## Description of the task
Lines holding the string "jusqu" are the ones to copy from this listing.

## Data for review
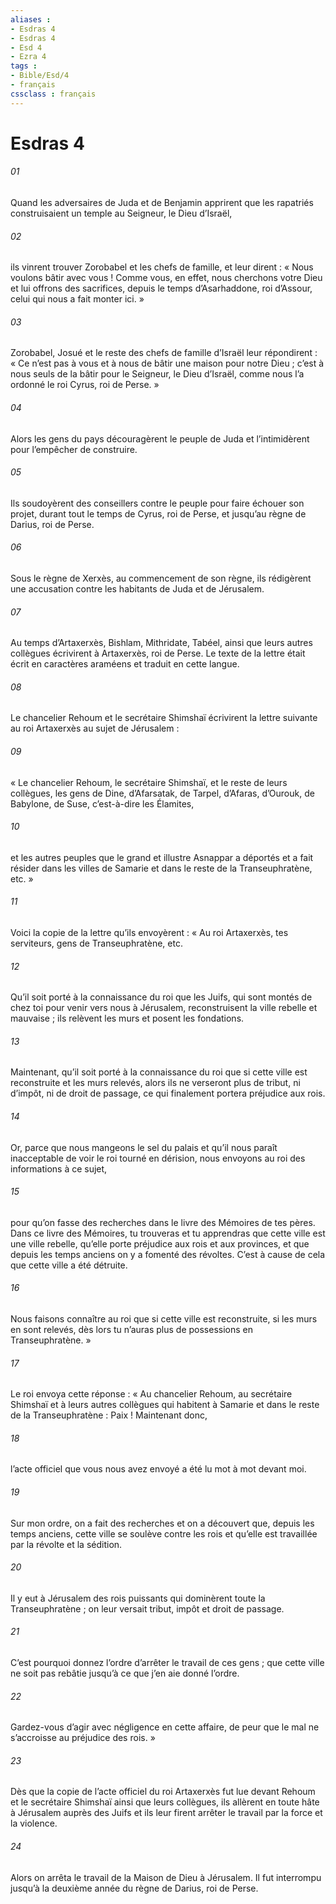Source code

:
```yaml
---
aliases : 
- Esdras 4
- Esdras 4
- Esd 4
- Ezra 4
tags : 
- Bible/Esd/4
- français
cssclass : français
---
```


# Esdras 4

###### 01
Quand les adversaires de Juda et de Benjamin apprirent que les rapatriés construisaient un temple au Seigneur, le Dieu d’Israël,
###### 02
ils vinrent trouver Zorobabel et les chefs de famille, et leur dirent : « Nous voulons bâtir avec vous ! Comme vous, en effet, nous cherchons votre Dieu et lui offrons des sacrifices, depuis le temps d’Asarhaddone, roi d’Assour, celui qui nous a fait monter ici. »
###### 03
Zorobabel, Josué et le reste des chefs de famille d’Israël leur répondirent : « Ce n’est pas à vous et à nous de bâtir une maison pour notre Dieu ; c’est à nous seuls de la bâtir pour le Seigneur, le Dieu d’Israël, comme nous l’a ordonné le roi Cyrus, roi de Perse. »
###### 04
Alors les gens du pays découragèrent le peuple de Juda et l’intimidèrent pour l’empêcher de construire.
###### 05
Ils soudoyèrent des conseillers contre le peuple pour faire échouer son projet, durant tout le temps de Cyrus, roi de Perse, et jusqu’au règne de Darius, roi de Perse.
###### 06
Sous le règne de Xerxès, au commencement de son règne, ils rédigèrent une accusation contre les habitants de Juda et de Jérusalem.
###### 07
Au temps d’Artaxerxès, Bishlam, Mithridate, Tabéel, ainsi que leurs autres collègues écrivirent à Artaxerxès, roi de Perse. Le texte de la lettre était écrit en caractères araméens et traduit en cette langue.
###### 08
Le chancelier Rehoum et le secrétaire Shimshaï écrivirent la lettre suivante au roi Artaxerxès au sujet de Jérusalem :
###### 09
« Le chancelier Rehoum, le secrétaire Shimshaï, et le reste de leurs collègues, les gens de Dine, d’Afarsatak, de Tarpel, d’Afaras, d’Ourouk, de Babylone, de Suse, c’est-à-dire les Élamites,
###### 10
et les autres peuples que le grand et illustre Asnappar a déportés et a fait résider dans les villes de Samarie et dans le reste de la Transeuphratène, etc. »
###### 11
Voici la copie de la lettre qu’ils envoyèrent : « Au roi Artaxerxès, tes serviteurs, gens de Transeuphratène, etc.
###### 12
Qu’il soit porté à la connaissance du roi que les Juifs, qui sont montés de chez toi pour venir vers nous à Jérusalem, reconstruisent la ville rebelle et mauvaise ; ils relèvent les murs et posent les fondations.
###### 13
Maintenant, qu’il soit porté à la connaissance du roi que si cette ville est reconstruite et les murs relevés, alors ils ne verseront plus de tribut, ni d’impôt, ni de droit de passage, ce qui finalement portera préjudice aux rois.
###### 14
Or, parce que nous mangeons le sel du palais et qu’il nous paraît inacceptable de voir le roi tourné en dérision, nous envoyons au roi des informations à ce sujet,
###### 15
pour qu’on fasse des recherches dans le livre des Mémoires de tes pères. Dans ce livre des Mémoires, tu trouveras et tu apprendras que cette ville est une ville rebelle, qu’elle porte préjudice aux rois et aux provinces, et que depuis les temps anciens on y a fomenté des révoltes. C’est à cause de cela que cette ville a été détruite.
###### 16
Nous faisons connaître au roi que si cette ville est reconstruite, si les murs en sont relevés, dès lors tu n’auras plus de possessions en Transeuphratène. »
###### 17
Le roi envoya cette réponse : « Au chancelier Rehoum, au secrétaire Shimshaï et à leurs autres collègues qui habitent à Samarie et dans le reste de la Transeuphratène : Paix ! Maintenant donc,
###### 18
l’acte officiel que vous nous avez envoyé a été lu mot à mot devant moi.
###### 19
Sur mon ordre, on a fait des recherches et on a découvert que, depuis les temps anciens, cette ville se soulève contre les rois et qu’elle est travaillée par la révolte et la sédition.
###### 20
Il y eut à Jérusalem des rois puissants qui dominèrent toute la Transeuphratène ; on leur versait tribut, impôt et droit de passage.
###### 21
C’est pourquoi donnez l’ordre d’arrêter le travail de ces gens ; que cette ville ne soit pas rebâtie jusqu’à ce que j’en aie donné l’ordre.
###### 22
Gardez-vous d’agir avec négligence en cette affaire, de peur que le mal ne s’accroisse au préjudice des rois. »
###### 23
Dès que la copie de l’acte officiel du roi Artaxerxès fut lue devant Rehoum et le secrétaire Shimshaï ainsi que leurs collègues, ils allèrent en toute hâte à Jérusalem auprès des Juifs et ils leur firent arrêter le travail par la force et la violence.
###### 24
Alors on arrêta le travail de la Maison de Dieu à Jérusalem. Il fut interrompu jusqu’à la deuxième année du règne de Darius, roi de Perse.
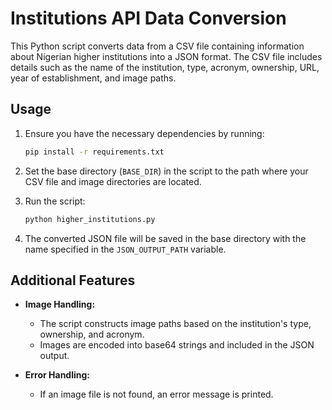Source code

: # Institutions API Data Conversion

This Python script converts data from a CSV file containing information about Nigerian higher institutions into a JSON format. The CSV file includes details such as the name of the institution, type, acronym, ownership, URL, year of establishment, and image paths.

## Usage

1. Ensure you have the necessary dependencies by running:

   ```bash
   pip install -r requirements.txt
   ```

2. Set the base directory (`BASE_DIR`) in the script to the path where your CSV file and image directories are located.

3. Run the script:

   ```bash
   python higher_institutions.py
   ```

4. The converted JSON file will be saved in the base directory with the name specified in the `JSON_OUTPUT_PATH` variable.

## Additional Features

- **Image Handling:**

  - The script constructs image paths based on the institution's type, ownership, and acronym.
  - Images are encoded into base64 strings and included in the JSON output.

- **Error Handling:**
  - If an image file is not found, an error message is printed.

## Expected output
Ils soudoyèrent des conseillers contre le peuple pour faire échouer son projet, durant tout le temps de Cyrus, roi de Perse, et jusqu’au règne de Darius, roi de Perse.
C’est pourquoi donnez l’ordre d’arrêter le travail de ces gens ; que cette ville ne soit pas rebâtie jusqu’à ce que j’en aie donné l’ordre.
Alors on arrêta le travail de la Maison de Dieu à Jérusalem. Il fut interrompu jusqu’à la deuxième année du règne de Darius, roi de Perse.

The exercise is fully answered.